Filter the entries for the word "arguments". Copy each line in which it occurs.

[[ Data to examine open ]]

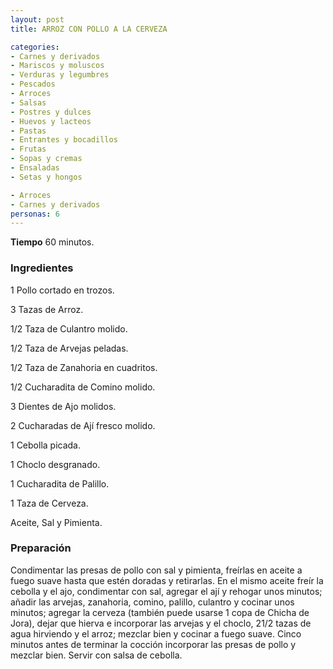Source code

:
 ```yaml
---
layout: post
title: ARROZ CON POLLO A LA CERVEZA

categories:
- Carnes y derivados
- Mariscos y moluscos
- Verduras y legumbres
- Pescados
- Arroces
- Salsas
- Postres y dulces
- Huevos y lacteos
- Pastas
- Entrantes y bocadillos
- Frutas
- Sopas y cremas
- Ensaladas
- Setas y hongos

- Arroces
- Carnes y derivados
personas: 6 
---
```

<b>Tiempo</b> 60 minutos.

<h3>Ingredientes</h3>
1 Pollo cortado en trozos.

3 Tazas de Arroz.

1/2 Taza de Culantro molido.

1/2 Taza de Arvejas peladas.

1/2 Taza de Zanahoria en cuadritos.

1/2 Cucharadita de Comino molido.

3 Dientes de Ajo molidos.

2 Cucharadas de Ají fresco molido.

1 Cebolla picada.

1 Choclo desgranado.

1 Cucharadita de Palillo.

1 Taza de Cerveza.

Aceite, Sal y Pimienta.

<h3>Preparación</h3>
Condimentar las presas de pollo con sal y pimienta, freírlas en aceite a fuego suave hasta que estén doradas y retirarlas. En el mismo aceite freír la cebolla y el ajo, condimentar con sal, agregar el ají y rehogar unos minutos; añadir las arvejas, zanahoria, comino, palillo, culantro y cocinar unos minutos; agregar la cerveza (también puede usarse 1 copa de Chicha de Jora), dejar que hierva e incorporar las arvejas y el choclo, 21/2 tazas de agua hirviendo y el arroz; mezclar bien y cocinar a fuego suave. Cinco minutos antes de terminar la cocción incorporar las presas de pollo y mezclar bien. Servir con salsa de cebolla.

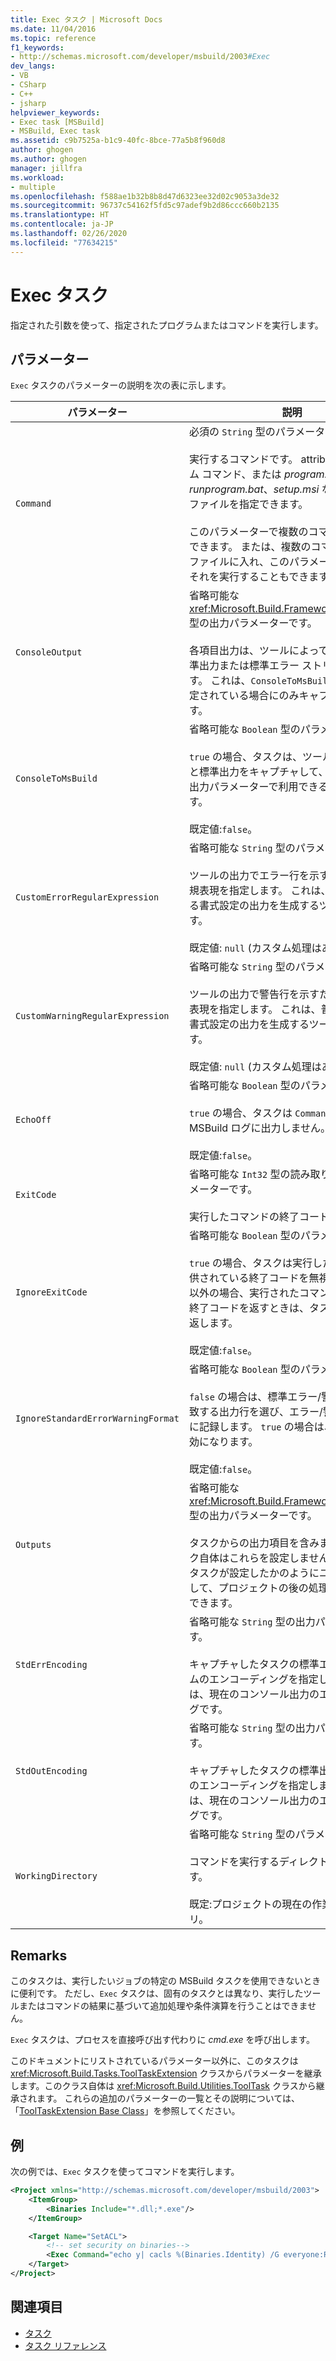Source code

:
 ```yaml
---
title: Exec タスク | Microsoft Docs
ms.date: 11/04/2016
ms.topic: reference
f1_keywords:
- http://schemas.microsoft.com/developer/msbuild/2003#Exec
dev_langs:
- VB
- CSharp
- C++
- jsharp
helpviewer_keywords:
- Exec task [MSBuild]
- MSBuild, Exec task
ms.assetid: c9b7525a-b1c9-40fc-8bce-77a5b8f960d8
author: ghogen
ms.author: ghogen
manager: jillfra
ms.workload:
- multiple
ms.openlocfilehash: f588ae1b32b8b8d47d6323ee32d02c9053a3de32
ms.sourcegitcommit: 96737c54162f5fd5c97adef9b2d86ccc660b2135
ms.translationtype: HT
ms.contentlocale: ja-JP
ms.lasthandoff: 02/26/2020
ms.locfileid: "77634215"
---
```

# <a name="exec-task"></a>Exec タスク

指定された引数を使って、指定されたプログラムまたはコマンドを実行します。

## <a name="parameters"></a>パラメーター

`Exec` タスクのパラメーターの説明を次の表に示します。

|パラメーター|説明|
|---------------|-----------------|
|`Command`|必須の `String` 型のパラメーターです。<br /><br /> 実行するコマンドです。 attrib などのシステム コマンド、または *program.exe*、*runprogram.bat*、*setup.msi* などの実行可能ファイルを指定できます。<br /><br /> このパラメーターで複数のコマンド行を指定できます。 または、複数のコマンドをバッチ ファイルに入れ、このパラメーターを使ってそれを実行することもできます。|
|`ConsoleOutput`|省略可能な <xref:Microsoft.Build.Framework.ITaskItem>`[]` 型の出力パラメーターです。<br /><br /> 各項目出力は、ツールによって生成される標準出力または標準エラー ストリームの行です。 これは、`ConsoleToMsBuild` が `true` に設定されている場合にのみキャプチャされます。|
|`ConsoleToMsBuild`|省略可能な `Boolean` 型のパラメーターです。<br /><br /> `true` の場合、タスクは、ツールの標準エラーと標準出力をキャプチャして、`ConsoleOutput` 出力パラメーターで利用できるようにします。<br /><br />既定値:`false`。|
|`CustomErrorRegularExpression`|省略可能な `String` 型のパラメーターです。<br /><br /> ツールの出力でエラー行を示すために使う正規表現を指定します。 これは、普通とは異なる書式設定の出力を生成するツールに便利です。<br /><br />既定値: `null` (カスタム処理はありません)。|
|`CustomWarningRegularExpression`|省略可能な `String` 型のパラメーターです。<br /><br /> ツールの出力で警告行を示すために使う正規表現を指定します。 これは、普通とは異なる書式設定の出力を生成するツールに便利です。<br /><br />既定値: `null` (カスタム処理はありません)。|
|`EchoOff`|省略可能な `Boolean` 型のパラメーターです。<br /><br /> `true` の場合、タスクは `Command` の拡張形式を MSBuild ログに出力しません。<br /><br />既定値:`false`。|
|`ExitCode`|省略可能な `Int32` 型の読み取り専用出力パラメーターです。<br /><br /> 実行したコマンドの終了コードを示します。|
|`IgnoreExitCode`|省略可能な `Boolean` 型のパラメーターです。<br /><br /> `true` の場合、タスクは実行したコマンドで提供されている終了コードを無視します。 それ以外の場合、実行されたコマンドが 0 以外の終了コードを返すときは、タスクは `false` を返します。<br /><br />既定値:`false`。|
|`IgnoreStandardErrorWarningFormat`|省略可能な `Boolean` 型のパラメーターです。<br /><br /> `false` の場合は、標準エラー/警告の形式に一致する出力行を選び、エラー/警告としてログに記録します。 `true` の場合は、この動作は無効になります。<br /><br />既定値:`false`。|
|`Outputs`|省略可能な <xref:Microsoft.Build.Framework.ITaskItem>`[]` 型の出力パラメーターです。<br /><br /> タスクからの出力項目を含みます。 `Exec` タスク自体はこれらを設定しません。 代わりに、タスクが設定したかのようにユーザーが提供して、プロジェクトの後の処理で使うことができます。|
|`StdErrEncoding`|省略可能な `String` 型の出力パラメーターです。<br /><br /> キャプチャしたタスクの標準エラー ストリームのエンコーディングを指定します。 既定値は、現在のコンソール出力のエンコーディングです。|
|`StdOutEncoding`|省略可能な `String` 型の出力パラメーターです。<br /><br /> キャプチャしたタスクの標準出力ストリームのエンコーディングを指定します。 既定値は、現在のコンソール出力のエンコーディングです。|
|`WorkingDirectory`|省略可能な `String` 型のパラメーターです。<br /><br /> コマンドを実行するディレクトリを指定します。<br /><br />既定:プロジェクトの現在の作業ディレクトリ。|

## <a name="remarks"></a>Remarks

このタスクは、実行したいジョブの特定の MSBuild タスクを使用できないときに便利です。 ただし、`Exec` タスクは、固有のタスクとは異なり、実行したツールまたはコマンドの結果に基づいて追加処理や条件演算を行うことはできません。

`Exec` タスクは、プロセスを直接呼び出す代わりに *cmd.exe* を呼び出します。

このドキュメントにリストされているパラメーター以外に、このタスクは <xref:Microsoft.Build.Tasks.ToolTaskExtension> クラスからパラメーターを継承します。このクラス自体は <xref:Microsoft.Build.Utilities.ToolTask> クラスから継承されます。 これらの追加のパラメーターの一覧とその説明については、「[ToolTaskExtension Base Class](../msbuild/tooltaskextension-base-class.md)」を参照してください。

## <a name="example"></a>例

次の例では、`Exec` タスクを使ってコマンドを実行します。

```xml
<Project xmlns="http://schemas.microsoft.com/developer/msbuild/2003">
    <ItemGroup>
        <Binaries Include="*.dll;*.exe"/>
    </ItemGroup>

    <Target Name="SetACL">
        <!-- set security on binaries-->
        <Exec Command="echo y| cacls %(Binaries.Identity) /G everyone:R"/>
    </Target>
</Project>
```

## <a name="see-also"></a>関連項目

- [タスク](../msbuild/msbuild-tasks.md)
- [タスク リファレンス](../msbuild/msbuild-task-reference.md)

[[ Data to examine closed ]]
[[ Data to examine open ]]

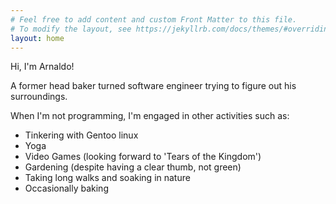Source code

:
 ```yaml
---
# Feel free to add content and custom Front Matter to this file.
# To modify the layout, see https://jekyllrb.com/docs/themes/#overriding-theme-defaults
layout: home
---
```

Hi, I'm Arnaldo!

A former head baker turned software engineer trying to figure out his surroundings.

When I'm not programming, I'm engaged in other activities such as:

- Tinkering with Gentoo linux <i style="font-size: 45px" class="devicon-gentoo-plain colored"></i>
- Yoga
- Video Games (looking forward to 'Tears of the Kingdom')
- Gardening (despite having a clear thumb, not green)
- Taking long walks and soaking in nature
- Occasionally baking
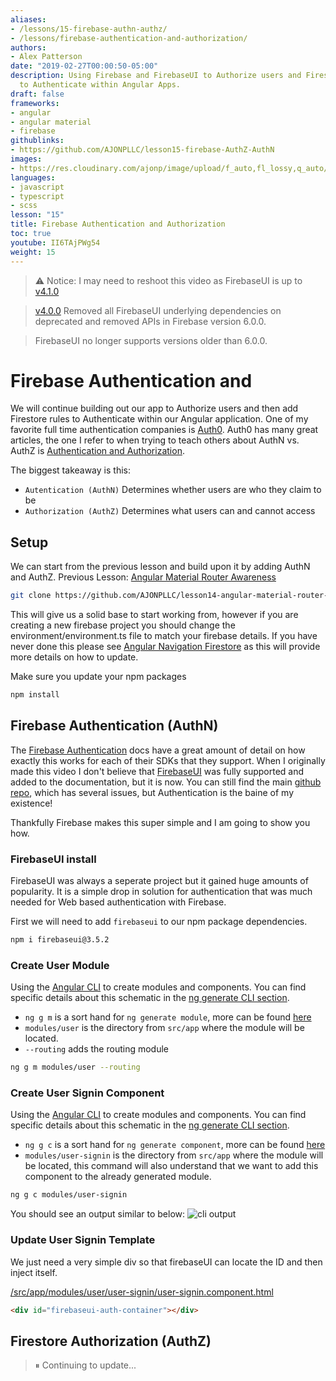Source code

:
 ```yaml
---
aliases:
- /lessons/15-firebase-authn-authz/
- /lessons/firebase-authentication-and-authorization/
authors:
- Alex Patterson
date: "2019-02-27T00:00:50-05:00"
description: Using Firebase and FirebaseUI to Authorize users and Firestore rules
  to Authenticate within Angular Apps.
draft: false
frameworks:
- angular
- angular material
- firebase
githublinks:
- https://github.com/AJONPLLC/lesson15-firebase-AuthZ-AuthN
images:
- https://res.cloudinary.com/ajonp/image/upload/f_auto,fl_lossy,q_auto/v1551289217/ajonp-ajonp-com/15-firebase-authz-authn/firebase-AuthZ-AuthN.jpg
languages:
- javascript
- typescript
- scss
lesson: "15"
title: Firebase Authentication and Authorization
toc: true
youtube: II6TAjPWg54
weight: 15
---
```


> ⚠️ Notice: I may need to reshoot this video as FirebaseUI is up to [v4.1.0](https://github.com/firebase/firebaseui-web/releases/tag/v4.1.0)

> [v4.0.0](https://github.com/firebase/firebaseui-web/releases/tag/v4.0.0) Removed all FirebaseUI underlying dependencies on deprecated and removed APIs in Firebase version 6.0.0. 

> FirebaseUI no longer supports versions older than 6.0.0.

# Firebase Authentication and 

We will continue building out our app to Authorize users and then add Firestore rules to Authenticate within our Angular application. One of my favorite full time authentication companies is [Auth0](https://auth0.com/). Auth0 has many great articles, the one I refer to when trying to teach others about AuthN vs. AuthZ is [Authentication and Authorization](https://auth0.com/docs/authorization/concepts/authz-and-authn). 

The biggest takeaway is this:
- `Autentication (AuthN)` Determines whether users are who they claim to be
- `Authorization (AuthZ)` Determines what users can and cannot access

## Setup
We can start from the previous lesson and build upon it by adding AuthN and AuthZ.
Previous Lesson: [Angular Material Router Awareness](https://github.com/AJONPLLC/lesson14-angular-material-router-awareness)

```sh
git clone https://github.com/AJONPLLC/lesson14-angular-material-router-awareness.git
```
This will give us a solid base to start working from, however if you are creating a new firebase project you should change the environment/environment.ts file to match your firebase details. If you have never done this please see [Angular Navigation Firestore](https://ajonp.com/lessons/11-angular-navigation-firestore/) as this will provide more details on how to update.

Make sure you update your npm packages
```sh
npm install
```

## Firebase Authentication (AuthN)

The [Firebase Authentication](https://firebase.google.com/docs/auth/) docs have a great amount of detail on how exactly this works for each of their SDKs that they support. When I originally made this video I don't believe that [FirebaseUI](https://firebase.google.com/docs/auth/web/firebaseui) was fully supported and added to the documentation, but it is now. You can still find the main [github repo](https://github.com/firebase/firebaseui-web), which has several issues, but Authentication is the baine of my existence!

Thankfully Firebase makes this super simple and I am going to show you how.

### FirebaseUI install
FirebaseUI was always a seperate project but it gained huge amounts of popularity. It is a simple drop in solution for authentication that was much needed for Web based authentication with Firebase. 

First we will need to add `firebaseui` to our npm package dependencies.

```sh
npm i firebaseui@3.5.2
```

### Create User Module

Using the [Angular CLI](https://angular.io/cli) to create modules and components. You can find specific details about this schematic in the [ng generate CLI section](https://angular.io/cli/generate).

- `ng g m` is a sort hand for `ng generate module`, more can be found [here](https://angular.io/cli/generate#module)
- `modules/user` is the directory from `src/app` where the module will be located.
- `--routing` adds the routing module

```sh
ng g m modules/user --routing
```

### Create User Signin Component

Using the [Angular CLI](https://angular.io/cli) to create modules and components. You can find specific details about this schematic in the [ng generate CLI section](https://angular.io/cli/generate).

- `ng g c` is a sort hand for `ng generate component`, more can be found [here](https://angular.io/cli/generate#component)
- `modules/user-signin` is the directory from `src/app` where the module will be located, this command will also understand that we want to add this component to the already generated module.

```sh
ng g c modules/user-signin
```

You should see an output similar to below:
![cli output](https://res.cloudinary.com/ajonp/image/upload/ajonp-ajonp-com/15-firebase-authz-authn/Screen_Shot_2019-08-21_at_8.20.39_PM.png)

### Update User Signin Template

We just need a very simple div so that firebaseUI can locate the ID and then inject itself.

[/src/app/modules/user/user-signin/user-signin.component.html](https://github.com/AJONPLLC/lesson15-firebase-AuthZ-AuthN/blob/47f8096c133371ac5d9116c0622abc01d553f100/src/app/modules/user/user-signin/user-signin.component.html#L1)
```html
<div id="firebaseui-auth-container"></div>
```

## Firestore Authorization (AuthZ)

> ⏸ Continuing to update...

[[ Data to examine closed ]]
[[ Data to examine open ]]

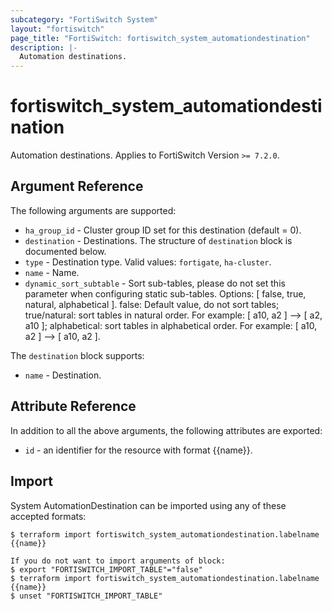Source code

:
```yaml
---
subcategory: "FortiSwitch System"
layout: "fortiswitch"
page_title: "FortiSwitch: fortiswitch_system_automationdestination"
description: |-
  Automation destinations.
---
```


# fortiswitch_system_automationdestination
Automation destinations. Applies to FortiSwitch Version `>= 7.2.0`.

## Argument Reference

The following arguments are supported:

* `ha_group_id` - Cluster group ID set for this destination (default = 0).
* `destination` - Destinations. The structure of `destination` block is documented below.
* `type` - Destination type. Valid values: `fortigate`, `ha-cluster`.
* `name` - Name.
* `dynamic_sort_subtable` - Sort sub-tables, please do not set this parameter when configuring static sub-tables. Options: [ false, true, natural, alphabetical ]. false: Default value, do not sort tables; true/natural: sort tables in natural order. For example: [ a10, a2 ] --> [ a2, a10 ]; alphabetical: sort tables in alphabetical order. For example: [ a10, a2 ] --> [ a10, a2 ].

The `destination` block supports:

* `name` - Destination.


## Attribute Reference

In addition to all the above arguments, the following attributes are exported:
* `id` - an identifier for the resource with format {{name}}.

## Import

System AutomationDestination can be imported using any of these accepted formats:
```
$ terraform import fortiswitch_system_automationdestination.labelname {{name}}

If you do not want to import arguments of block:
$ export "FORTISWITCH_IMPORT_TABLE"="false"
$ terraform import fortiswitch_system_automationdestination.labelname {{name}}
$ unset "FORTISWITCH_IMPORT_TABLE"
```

[[ Data to examine closed ]]

### Response to the exercise
The following arguments are supported:
In addition to all the above arguments, the following attributes are exported:
If you do not want to import arguments of block:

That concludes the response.